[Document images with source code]
▼▼▼

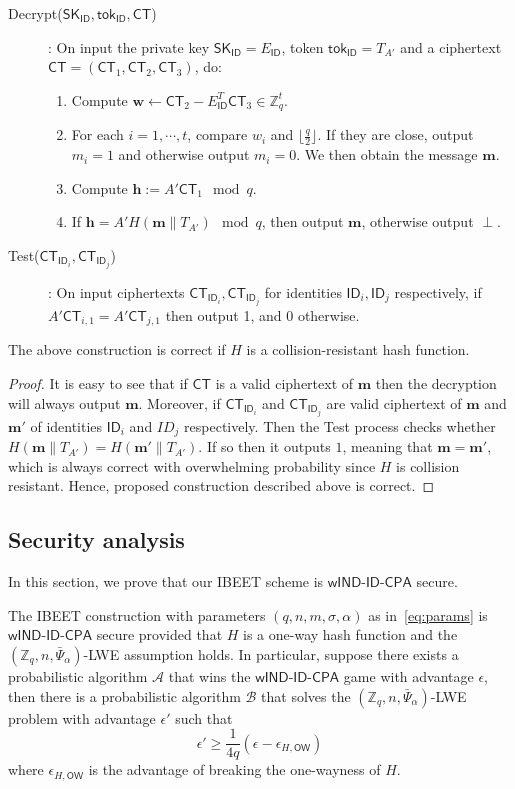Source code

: \documentclass[runningheads]{llncs}
\def\ZZ{\mathbb{Z}}
\def\cal{\mathcal}
\def\bf{\mathbf}
\def\SK{\mathsf{SK}}
\def\tok{\mathsf{tok}}
\def\CT{\mathsf{CT}}
\def\wIND{\textsf{wIND-ID-CPA}}
\def\a{\alpha}
\def\ID{\mathsf{ID}}
\begin{document}
\begin{description}
		\item[Decrypt($\SK_\ID,\tok_\ID,\CT$)]: On input the private key $\SK_\ID=E_\ID$, token $\tok_\ID=T_{A'}$ and a ciphertext $\CT=(\CT_1,\CT_2,\CT_3)$, do:
		\begin{enumerate}
			\item Compute $\bf{w}\gets\CT_2-E_\ID^T\CT_3\in\ZZ_q^t$.
			\item For each $i=1,\cdots, t$, compare $w_i$ and $\lfloor\frac{q}{2}\rfloor$. If they are close, output $m_i=1$ and otherwise output $m_i=0$. We then obtain the message $\bf{m}$. 
			\item Compute $\bf{h}:=A'\CT_1\mod q$.
			\item If $\bf{h}=A'H(\bf{m}\|T_{A'})\mod q$, then output $\bf{m}$, otherwise output $\perp$.
		\end{enumerate}
		\item[Test($\CT_{\ID_i},\CT_{\ID_j}$)]: On input ciphertexts $\CT_{\ID_i},\CT_{\ID_j}$ for identities $\ID_i, \ID_j$ respectively, if $A'\CT_{i,1} = A'\CT_{j,1}$ then output 1, and $0$ otherwise.
	\end{description}
	
	
	\begin{theorem}\label{thm:correctness weak}
		The above construction is correct if $H$  is a collision-resistant hash function.
	\end{theorem}
\begin{proof}
	It is easy to see that if $\CT$ is a valid ciphertext of $\bf{m}$ then the decryption will always output $\bf{m}$. Moreover, if $\CT_{\ID_i}$ and $\CT_{\ID_j}$ are valid ciphertext of $\bf{m}$ and $\bf{m}'$ of identities $\ID_i$ and $ID_j$ respectively. Then the Test process checks whether $H(\bf{m}\|T_{A'})=H(\bf{m}'\|T_{A'})$. If so then it outputs $1$, meaning that $\bf{m}=\bf{m}'$, which is always correct with overwhelming probability since $H$ is collision resistant. Hence, proposed construction described above is correct.
\end{proof}

\subsection{Security analysis}
In this section, we prove that our IBEET scheme is $\wIND$ secure.
\begin{theorem}\label{thm: wIND}
	The IBEET construction with parameters $(q,n,m,\sigma,\alpha)$ as in~\eqref{eq:params}  is $\wIND$ secure provided that $H$ is a one-way hash function and the $(\ZZ_q,n,\bar\Psi_\a)$-LWE assumption holds. In particular, suppose there exists a probabilistic algorithm $\cal{A}$ that wins the $\wIND$ game with advantage $\epsilon$, then there is a probabilistic algorithm $\cal{B}$ that solves the $(\ZZ_q,n,\bar\Psi_\a)$-LWE problem with advantage $\epsilon'$ such that
	$$\epsilon'\geq \frac{1}{4q}\left(\epsilon-\epsilon_{H,\mathsf{OW}}\right)$$
	where $\epsilon_{H,\mathsf{OW}}$ is the advantage of breaking the one-wayness of $H$.
\end{theorem}
\end{document}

▲▲▲

■ Problem statement ■
What is the number of lines in the data above that contain the word "description"? Report the figure only.

■ Output for this task ■
2